Work request>
Please restate, word for word, the lines below that begin at the one with "основа на техните разширения." and end at the one with "- Managing media". Leave out all other lines.

Data supplied>

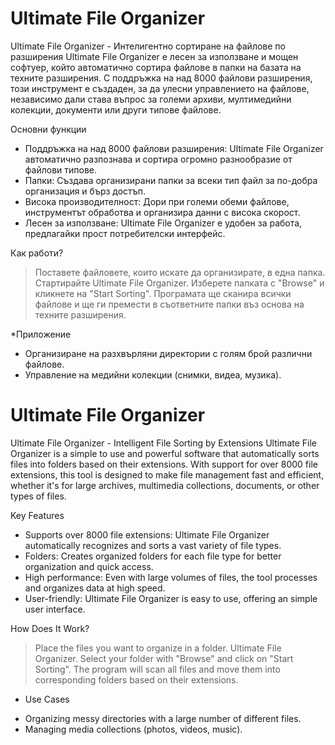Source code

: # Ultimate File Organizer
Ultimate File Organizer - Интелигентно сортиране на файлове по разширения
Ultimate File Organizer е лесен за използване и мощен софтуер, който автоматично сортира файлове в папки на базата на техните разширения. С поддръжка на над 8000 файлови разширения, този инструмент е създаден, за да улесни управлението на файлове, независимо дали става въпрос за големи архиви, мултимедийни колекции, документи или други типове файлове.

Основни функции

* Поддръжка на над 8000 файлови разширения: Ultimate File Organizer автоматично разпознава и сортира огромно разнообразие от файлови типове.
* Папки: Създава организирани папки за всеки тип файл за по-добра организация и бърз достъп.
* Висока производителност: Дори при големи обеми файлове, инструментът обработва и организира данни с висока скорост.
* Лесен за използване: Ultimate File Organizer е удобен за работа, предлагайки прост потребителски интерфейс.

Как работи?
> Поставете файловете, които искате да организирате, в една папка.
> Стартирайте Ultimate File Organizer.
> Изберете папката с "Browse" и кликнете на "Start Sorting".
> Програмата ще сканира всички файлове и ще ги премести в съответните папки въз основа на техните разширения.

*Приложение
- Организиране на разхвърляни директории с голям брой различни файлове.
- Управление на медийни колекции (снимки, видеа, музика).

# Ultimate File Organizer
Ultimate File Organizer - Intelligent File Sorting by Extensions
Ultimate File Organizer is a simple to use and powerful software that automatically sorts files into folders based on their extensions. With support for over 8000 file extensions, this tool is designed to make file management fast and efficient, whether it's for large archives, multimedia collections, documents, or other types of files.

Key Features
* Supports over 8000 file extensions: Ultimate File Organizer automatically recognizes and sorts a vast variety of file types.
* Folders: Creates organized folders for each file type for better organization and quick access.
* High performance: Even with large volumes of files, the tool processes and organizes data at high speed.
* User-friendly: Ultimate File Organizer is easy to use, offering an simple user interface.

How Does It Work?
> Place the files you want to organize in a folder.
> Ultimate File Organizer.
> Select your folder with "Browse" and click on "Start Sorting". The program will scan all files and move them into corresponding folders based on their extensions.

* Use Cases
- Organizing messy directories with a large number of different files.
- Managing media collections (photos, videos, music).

...

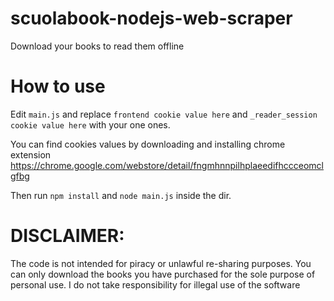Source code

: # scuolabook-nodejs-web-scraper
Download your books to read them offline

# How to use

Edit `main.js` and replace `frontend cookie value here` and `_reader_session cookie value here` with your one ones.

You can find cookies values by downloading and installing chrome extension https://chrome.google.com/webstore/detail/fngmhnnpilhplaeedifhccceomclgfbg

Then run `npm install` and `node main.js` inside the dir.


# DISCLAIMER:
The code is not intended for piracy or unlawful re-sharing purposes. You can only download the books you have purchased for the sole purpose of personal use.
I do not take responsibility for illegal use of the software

---

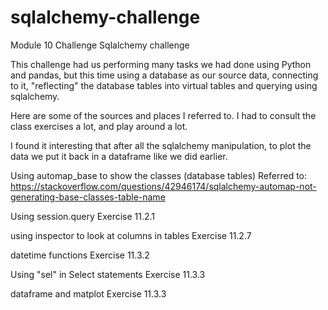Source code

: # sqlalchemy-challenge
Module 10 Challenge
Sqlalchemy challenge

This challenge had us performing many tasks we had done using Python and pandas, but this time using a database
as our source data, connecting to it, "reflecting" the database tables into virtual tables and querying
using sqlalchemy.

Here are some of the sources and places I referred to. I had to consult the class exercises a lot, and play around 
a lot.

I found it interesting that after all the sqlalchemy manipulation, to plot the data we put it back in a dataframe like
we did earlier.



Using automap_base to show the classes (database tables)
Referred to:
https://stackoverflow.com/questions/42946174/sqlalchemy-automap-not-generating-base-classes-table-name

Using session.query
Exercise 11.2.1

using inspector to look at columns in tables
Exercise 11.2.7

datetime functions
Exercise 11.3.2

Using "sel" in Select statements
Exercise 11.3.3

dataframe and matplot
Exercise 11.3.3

Result of the exercise>
> Програмата ще сканира всички файлове и ще ги премести в съответните папки въз основа на техните разширения.

*Приложение
- Организиране на разхвърляни директории с голям брой различни файлове.
- Управление на медийни колекции (снимки, видеа, музика).

# Ultimate File Organizer
Ultimate File Organizer - Intelligent File Sorting by Extensions
Ultimate File Organizer is a simple to use and powerful software that automatically sorts files into folders based on their extensions. With support for over 8000 file extensions, this tool is designed to make file management fast and efficient, whether it's for large archives, multimedia collections, documents, or other types of files.

Key Features
* Supports over 8000 file extensions: Ultimate File Organizer automatically recognizes and sorts a vast variety of file types.
* Folders: Creates organized folders for each file type for better organization and quick access.
* High performance: Even with large volumes of files, the tool processes and organizes data at high speed.
* User-friendly: Ultimate File Organizer is easy to use, offering an simple user interface.

How Does It Work?
> Place the files you want to organize in a folder.
> Ultimate File Organizer.
> Select your folder with "Browse" and click on "Start Sorting". The program will scan all files and move them into corresponding folders based on their extensions.

* Use Cases
- Organizing messy directories with a large number of different files.
- Managing media collections (photos, videos, music).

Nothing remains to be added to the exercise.